This is important, since these practices are well outside legal requirements. After pipeline installation, the Federal Energy Regulatory Commission (FERC) requires the pipeline company to revegetate the area for erosion control, but does not require the use of native species or even a diversity of species. Monocultures of inexpensive, cultivated ground cover crops have been fairly standard since revegetation was first established as a requirement, and these remain a cheaper alternative to habitat-specific mixtures of native seeds.
Despite it not being a true requirement, planting native seeds and restoring habitat over pipeline right-of-ways (or “ROWs”) has become increasingly popular with fossil fuel and pipeline companies.
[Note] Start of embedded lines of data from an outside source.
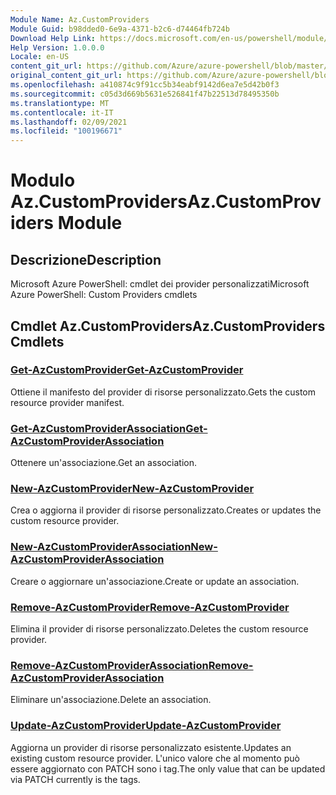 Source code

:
 ```yaml
---
Module Name: Az.CustomProviders
Module Guid: b98dded0-6e9a-4371-b2c6-d74464fb724b
Download Help Link: https://docs.microsoft.com/en-us/powershell/module/az.customproviders
Help Version: 1.0.0.0
Locale: en-US
content_git_url: https://github.com/Azure/azure-powershell/blob/master/src/CustomProviders/help/Az.CustomProviders.md
original_content_git_url: https://github.com/Azure/azure-powershell/blob/master/src/CustomProviders/help/Az.CustomProviders.md
ms.openlocfilehash: a410874c9f91cc5b34eabf9142d6ea7e5d42b0f3
ms.sourcegitcommit: c05d3d669b5631e526841f47b22513d78495350b
ms.translationtype: MT
ms.contentlocale: it-IT
ms.lasthandoff: 02/09/2021
ms.locfileid: "100196671"
---
```

# <span data-ttu-id="29511-101">Modulo Az.CustomProviders</span><span class="sxs-lookup"><span data-stu-id="29511-101">Az.CustomProviders Module</span></span>
## <span data-ttu-id="29511-102">Descrizione</span><span class="sxs-lookup"><span data-stu-id="29511-102">Description</span></span>
<span data-ttu-id="29511-103">Microsoft Azure PowerShell: cmdlet dei provider personalizzati</span><span class="sxs-lookup"><span data-stu-id="29511-103">Microsoft Azure PowerShell: Custom Providers cmdlets</span></span>

## <span data-ttu-id="29511-104">Cmdlet Az.CustomProviders</span><span class="sxs-lookup"><span data-stu-id="29511-104">Az.CustomProviders Cmdlets</span></span>
### [<span data-ttu-id="29511-105">Get-AzCustomProvider</span><span class="sxs-lookup"><span data-stu-id="29511-105">Get-AzCustomProvider</span></span>](Get-AzCustomProvider.md)
<span data-ttu-id="29511-106">Ottiene il manifesto del provider di risorse personalizzato.</span><span class="sxs-lookup"><span data-stu-id="29511-106">Gets the custom resource provider manifest.</span></span>

### [<span data-ttu-id="29511-107">Get-AzCustomProviderAssociation</span><span class="sxs-lookup"><span data-stu-id="29511-107">Get-AzCustomProviderAssociation</span></span>](Get-AzCustomProviderAssociation.md)
<span data-ttu-id="29511-108">Ottenere un'associazione.</span><span class="sxs-lookup"><span data-stu-id="29511-108">Get an association.</span></span>

### [<span data-ttu-id="29511-109">New-AzCustomProvider</span><span class="sxs-lookup"><span data-stu-id="29511-109">New-AzCustomProvider</span></span>](New-AzCustomProvider.md)
<span data-ttu-id="29511-110">Crea o aggiorna il provider di risorse personalizzato.</span><span class="sxs-lookup"><span data-stu-id="29511-110">Creates or updates the custom resource provider.</span></span>

### [<span data-ttu-id="29511-111">New-AzCustomProviderAssociation</span><span class="sxs-lookup"><span data-stu-id="29511-111">New-AzCustomProviderAssociation</span></span>](New-AzCustomProviderAssociation.md)
<span data-ttu-id="29511-112">Creare o aggiornare un'associazione.</span><span class="sxs-lookup"><span data-stu-id="29511-112">Create or update an association.</span></span>

### [<span data-ttu-id="29511-113">Remove-AzCustomProvider</span><span class="sxs-lookup"><span data-stu-id="29511-113">Remove-AzCustomProvider</span></span>](Remove-AzCustomProvider.md)
<span data-ttu-id="29511-114">Elimina il provider di risorse personalizzato.</span><span class="sxs-lookup"><span data-stu-id="29511-114">Deletes the custom resource provider.</span></span>

### [<span data-ttu-id="29511-115">Remove-AzCustomProviderAssociation</span><span class="sxs-lookup"><span data-stu-id="29511-115">Remove-AzCustomProviderAssociation</span></span>](Remove-AzCustomProviderAssociation.md)
<span data-ttu-id="29511-116">Eliminare un'associazione.</span><span class="sxs-lookup"><span data-stu-id="29511-116">Delete an association.</span></span>

### [<span data-ttu-id="29511-117">Update-AzCustomProvider</span><span class="sxs-lookup"><span data-stu-id="29511-117">Update-AzCustomProvider</span></span>](Update-AzCustomProvider.md)
<span data-ttu-id="29511-118">Aggiorna un provider di risorse personalizzato esistente.</span><span class="sxs-lookup"><span data-stu-id="29511-118">Updates an existing custom resource provider.</span></span>
<span data-ttu-id="29511-119">L'unico valore che al momento può essere aggiornato con PATCH sono i tag.</span><span class="sxs-lookup"><span data-stu-id="29511-119">The only value that can be updated via PATCH currently is the tags.</span></span>

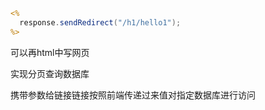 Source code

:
 ```jsp
<%
  response.sendRedirect("/h1/hello1");
%>
```

可以再html中写网页

实现分页查询数据库

携带参数给链接链接按照前端传递过来值对指定数据库进行访问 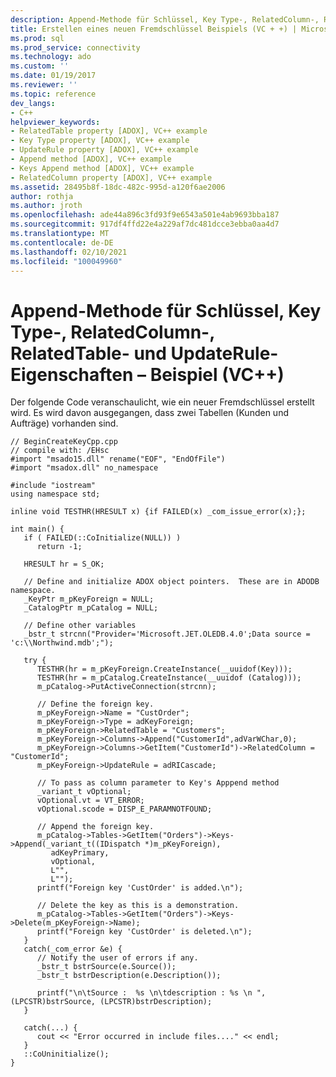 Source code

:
 ```yaml
---
description: Append-Methode für Schlüssel, Key Type-, RelatedColumn-, RelatedTable- und UpdateRule-Eigenschaften – Beispiel (VC++)
title: Erstellen eines neuen Fremdschlüssel Beispiels (VC + +) | Microsoft-Dokumentation
ms.prod: sql
ms.prod_service: connectivity
ms.technology: ado
ms.custom: ''
ms.date: 01/19/2017
ms.reviewer: ''
ms.topic: reference
dev_langs:
- C++
helpviewer_keywords:
- RelatedTable property [ADOX], VC++ example
- Key Type property [ADOX], VC++ example
- UpdateRule property [ADOX], VC++ example
- Append method [ADOX], VC++ example
- Keys Append method [ADOX], VC++ example
- RelatedColumn property [ADOX], VC++ example
ms.assetid: 28495b8f-18dc-482c-995d-a120f6ae2006
author: rothja
ms.author: jroth
ms.openlocfilehash: ade44a896c3fd93f9e6543a501e4ab9693bba187
ms.sourcegitcommit: 917df4ffd22e4a229af7dc481dcce3ebba0aa4d7
ms.translationtype: MT
ms.contentlocale: de-DE
ms.lasthandoff: 02/10/2021
ms.locfileid: "100049960"
---
```

# <a name="keys-append-method-key-type-relatedcolumn-relatedtable-and-updaterule-properties-example-vc"></a>Append-Methode für Schlüssel, Key Type-, RelatedColumn-, RelatedTable- und UpdateRule-Eigenschaften – Beispiel (VC++)
Der folgende Code veranschaulicht, wie ein neuer Fremdschlüssel erstellt wird. Es wird davon ausgegangen, dass zwei Tabellen (Kunden und Aufträge) vorhanden sind.  
  
```  
// BeginCreateKeyCpp.cpp  
// compile with: /EHsc  
#import "msado15.dll" rename("EOF", "EndOfFile")  
#import "msadox.dll" no_namespace  
  
#include "iostream"  
using namespace std;  
  
inline void TESTHR(HRESULT x) {if FAILED(x) _com_issue_error(x);};  
  
int main() {  
   if ( FAILED(::CoInitialize(NULL)) )   
      return -1;  
  
   HRESULT hr = S_OK;  
  
   // Define and initialize ADOX object pointers.  These are in ADODB namespace.  
   _KeyPtr m_pKeyForeign = NULL;   
   _CatalogPtr m_pCatalog = NULL;  
  
   // Define other variables  
   _bstr_t strcnn("Provider='Microsoft.JET.OLEDB.4.0';Data source = 'c:\\Northwind.mdb';");  
  
   try {  
      TESTHR(hr = m_pKeyForeign.CreateInstance(__uuidof(Key)));  
      TESTHR(hr = m_pCatalog.CreateInstance(__uuidof (Catalog)));  
      m_pCatalog->PutActiveConnection(strcnn);  
  
      // Define the foreign key.  
      m_pKeyForeign->Name = "CustOrder";  
      m_pKeyForeign->Type = adKeyForeign;  
      m_pKeyForeign->RelatedTable = "Customers";  
      m_pKeyForeign->Columns->Append("CustomerId",adVarWChar,0);  
      m_pKeyForeign->Columns->GetItem("CustomerId")->RelatedColumn = "CustomerId";  
      m_pKeyForeign->UpdateRule = adRICascade;  
  
      // To pass as column parameter to Key's Apppend method  
      _variant_t vOptional;  
      vOptional.vt = VT_ERROR;  
      vOptional.scode = DISP_E_PARAMNOTFOUND;  
  
      // Append the foreign key.  
      m_pCatalog->Tables->GetItem("Orders")->Keys->Append(_variant_t((IDispatch *)m_pKeyForeign),  
         adKeyPrimary,  
         vOptional,  
         L"",  
         L"");  
      printf("Foreign key 'CustOrder' is added.\n");  
  
      // Delete the key as this is a demonstration.  
      m_pCatalog->Tables->GetItem("Orders")->Keys->Delete(m_pKeyForeign->Name);  
      printf("Foreign key 'CustOrder' is deleted.\n");  
   }  
   catch(_com_error &e) {  
      // Notify the user of errors if any.  
      _bstr_t bstrSource(e.Source());  
      _bstr_t bstrDescription(e.Description());  
  
      printf("\n\tSource :  %s \n\tdescription : %s \n ", (LPCSTR)bstrSource, (LPCSTR)bstrDescription);  
   }  
  
   catch(...) {  
      cout << "Error occurred in include files...." << endl;  
   }  
   ::CoUninitialize();  
}  
```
The Keystone Pipeline System is covered with native grass seed mixes across much of its 2,687-mile ROW; the Atlantic Coast Pipeline, while it was canceled in 2020, had plans for pollinator habitat restoration on portions of its ROW; and Shell’s Wildflower Energy Project funds organizations that plant over pipelines and under electric power lines. Additionally, the aforementioned Ernst Conservation Seeds may be acquiring a new fossil fuel client: The Mountain Valley Pipeline.
The subject of ongoing community protest and construction delays since its 2014 proposal, the Mountain Valley Pipeline (shortened to the unfortunately ironic acronym “MVP”) would transport methane gas below a 50-foot cleared strip for more than 300 miles through Virginia and West Virginia if completed. After finalizing its route, the MVP’s parent company worked with the Wildlife Habitat Council (WHC) on a report outlining suggestions for native restoration. The report prescribes various seed mixes for creating meadow habitats with high biodiversity, as well as protecting and restoring wetlands and wetland meadows. Each mixture of species was chosen in partnership with Ernst Conservation Seeds, and the report highlights their wide range of native grasses and wildflowers as well as their potential to build grassland habitat across the corridor.
Chopping through Appalachian forests to place a pipeline by definition destroys habitat and endangers water sources. Still, a tree-free but plant-heavy habitat, formally known as an early successional habitat, does have some environmental benefit if properly revegetated. Pipeline ROWs must be kept free of trees to protect line equipment and make servicing easier. Wild meadows and grasslands often have short lives before becoming young forests, so human-maintained ROWs do have the potential to remain long-lived “semi-natural grasslands.” The benefits of such maintained grasslands have been more closely studied in the case of power transmission line ROWs. While these involve less soil disruption than pipelines do, their similarities point to good things. Studies of semi-natural grasslands under transmission lines in Maryland, Georgia and Connecticut have found that they support vital habitat for several threatened and endangered plant and animal species, including a bee species thought to be extinct until its 2008 rediscovery in a ROW.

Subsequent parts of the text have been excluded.